### WHAT IS NEEDED:
When you reproduce the data, keep every word exactly as it stands and leave the pictures out.
-- DATA SHOWN follows --
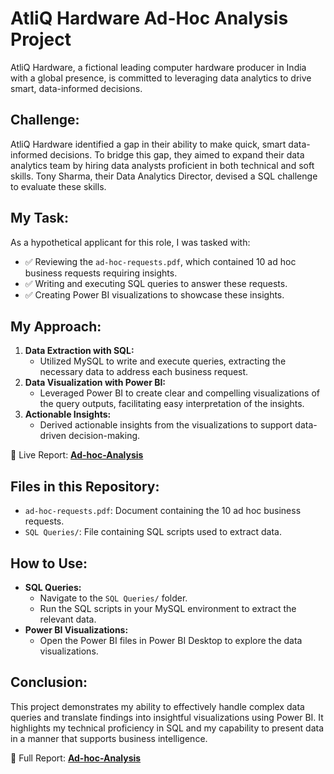 # AtliQ Hardware Ad-Hoc Analysis Project

AtliQ Hardware, a fictional leading computer hardware producer in India with a global presence, is committed to leveraging data analytics to drive smart, data-informed decisions.

## Challenge:

AtliQ Hardware identified a gap in their ability to make quick, smart data-informed decisions. To bridge this gap, they aimed to expand their data analytics team by hiring data analysts proficient in both technical and soft skills. Tony Sharma, their Data Analytics Director, devised a SQL challenge to evaluate these skills.

## My Task:

As a hypothetical applicant for this role, I was tasked with:

- ✅ Reviewing the `ad-hoc-requests.pdf`, which contained 10 ad hoc business requests requiring insights.
- ✅ Writing and executing SQL queries to answer these requests.
- ✅ Creating Power BI visualizations to showcase these insights.

## My Approach:

1.  **Data Extraction with SQL:**
    -   Utilized MySQL to write and execute queries, extracting the necessary data to address each business request.
2.  **Data Visualization with Power BI:**
    -   Leveraged Power BI to create clear and compelling visualizations of the query outputs, facilitating easy interpretation of the insights.
3.  **Actionable Insights:**
    -   Derived actionable insights from the visualizations to support data-driven decision-making.

🔗 Live Report: [**Ad-hoc-Analysis**](https://app.powerbi.com/view?r=eyJrIjoiYmRkYzk1NWUtNTBjYi00MjNmLTgzMWItZjAwODAwMDhlNWM3IiwidCI6ImM2ZTU0OWIzLTVmNDUtNDAzMi1hYWU5LWQ0MjQ0ZGM1YjJjNCJ9&embedImagePlaceholder=true)

## Files in this Repository:

-   `ad-hoc-requests.pdf`: Document containing the 10 ad hoc business requests.
-   `SQL Queries/`: File containing SQL scripts used to extract data.

## How to Use:

-   **SQL Queries:**
    -   Navigate to the `SQL Queries/` folder.
    -   Run the SQL scripts in your MySQL environment to extract the relevant data.
-   **Power BI Visualizations:**
    -   Open the Power BI files in Power BI Desktop to explore the data visualizations.

## Conclusion:

This project demonstrates my ability to effectively handle complex data queries and translate findings into insightful visualizations using Power BI. It highlights my technical proficiency in SQL and my capability to present data in a manner that supports business intelligence.

🔗 Full Report: [**Ad-hoc-Analysis**](https://app.powerbi.com/view?r=eyJrIjoiYmRkYzk1NWUtNTBjYi00MjNmLTgzMWItZjAwODAwMDhlNWM3IiwidCI6ImM2ZTU0OWIzLTVmNDUtNDAzMi1hYWU5LWQ0MjQ0ZGM1YjJjNCJ9&embedImagePlaceholder=true)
-- DATA SHOWN concluded --
### TASK RESPONSE:
 # AtliQ Hardware Ad-Hoc Analysis Project

AtliQ Hardware, a fictional leading computer hardware producer in India with a global presence, is committed to leveraging data analytics to drive smart, data-informed decisions.

## Challenge:

AtliQ Hardware identified a gap in their ability to make quick, smart data-informed decisions. To bridge this gap, they aimed to expand their data analytics team by hiring data analysts proficient in both technical and soft skills. Tony Sharma, their Data Analytics Director, devised a SQL challenge to evaluate these skills.

## My Task:

As a hypothetical applicant for this role, I was tasked with:

- ✅ Reviewing the `ad-hoc-requests.pdf`, which contained 10 ad hoc business requests requiring insights.
- ✅ Writing and executing SQL queries to answer these requests.
- ✅ Creating Power BI visualizations to showcase these insights.

## My Approach:

1.  **Data Extraction with SQL:**
    -   Utilized MySQL to write and execute queries, extracting the necessary data to address each business request.
2.  **Data Visualization with Power BI:**
    -   Leveraged Power BI to create clear and compelling visualizations of the query outputs, facilitating easy interpretation of the insights.
3.  **Actionable Insights:**
    -   Derived actionable insights from the visualizations to support data-driven decision-making.

🔗 Live Report: [**Ad-hoc-Analysis**](https://app.powerbi.com/view?r=eyJrIjoiYmRkYzk1NWUtNTBjYi00MjNmLTgzMWItZjAwODAwMDhlNWM3IiwidCI6ImM2ZTU0OWIzLTVmNDUtNDAzMi1hYWU5LWQ0MjQ0ZGM1YjJjNCJ9&embedImagePlaceholder=true)

## Files in this Repository:

-   `ad-hoc-requests.pdf`: Document containing the 10 ad hoc business requests.
-   `SQL Queries/`: File containing SQL scripts used to extract data.

## How to Use:

-   **SQL Queries:**
    -   Navigate to the `SQL Queries/` folder.
    -   Run the SQL scripts in your MySQL environment to extract the relevant data.
-   **Power BI Visualizations:**
    -   Open the Power BI files in Power BI Desktop to explore the data visualizations.

## Conclusion:

This project demonstrates my ability to effectively handle complex data queries and translate findings into insightful visualizations using Power BI. It highlights my technical proficiency in SQL and my capability to present data in a manner that supports business intelligence.

🔗 Full Report: [**Ad-hoc-Analysis**](https://app.powerbi.com/view?r=eyJrIjoiYmRkYzk1NWUtNTBjYi00MjNmLTgzMWItZjAwODAwMDhlNWM3IiwidCI6ImM2ZTU0OWIzLTVmNDUtNDAzMi1hYWU5LWQ0MjQ0ZGM1YjJjNCJ9&embedImagePlaceholder=true)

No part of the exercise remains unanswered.